- Problem requirements: Retype each line of the material exactly, please, skipping any picture in it.

======== Data ========

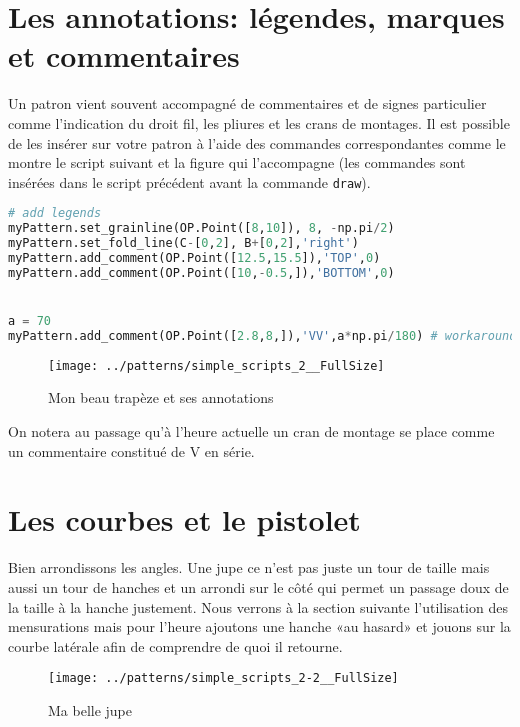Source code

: \documentclass[10pt,a4paper,twoside]{report}
\begin{document}
\section{Les annotations: légendes, marques et commentaires}

Un patron vient souvent accompagné de commentaires et de signes particulier comme l'indication du droit fil, les pliures et les crans de montages. Il est possible de les insérer sur votre patron à l'aide des commandes correspondantes comme le montre le script suivant et la figure qui l'accompagne (les commandes sont insérées dans le script précédent avant la commande \texttt{draw}).

\begin{lstlisting}[language=Python]
# add legends
myPattern.set_grainline(OP.Point([8,10]), 8, -np.pi/2)
myPattern.set_fold_line(C-[0,2], B+[0,2],'right')
myPattern.add_comment(OP.Point([12.5,15.5]),'TOP',0)
myPattern.add_comment(OP.Point([10,-0.5,]),'BOTTOM',0)


a = 70
myPattern.add_comment(OP.Point([2.8,8,]),'VV',a*np.pi/180) # workaround for notches
\end{lstlisting}


\begin{figure}
\begin{center}
\texttt{[image: ../patterns/simple\_scripts\_2\_\_FullSize]}
\end{center}
\caption{Mon beau trapèze et ses annotations}
\label{fig:trapeze}
\end{figure}

On notera au passage qu'à l'heure actuelle un cran de montage se place comme un commentaire constitué de V en série.

\section{Les courbes et le pistolet}
Bien arrondissons les angles. Une jupe ce n'est pas juste un tour de taille mais aussi un tour de hanches et un arrondi sur le côté qui permet un passage doux de la taille à la hanche justement. Nous verrons à la section suivante l'utilisation des mensurations mais pour l'heure ajoutons une hanche «au hasard» et jouons sur la courbe latérale afin de comprendre de quoi il retourne.



\begin{figure}
\begin{center}
\texttt{[image: ../patterns/simple\_scripts\_2-2\_\_FullSize]}
\end{center}
\caption{Ma belle jupe}
\label{fig:trapeze}
\end{figure}
\end{document}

========

- Response below:
Source code

: \documentclass[10pt,a4paper,twoside]{report}
\begin{document}
\section{Les annotations: légendes, marques et commentaires}

Un patron vient souvent accompagné de commentaires et de signes particulier comme l'indication du droit fil, les pliures et les crans de montages. Il est possible de les insérer sur votre patron à l'aide des commandes correspondantes comme le montre le script suivant et la figure qui l'accompagne (les commandes sont insérées dans le script précédent avant la commande \texttt{draw}).

\begin{lstlisting}[language=Python]
# add legends
myPattern.set_grainline(OP.Point([8,10]), 8, -np.pi/2)
myPattern.set_fold_line(C-[0,2], B+[0,2],'right')
myPattern.add_comment(OP.Point([12.5,15.5]),'TOP',0)
myPattern.add_comment(OP.Point([10,-0.5,]),'BOTTOM',0)


a = 70
myPattern.add_comment(OP.Point([2.8,8,]),'VV',a*np.pi/180) # workaround for notches
\end{lstlisting}


\begin{figure}
\begin{center}
\texttt{[image: ../patterns/simple\_scripts\_2\_\_FullSize]}
\end{center}
\caption{Mon beau trapèze et ses annotations}
\label{fig:trapeze}
\end{figure}

On notera au passage qu'à l'heure actuelle un cran de montage se place comme un commentaire constitué de V en série.

\section{Les courbes et le pistolet}
Bien arrondissons les angles. Une jupe ce n'est pas juste un tour de taille mais aussi un tour de hanches et un arrondi sur le côté qui permet un passage doux de la taille à la hanche justement. Nous verrons à la section suivante l'utilisation des mensurations mais pour l'heure ajoutons une hanche «au hasard» et jouons sur la courbe latérale afin de comprendre de quoi il retourne.



\begin{figure}
\begin{center}
\texttt{[image: ../patterns/simple\_scripts\_2-2\_\_FullSize]}
\end{center}
\caption{Ma belle jupe}
\label{fig:trapeze}
\end{figure}
\end{document}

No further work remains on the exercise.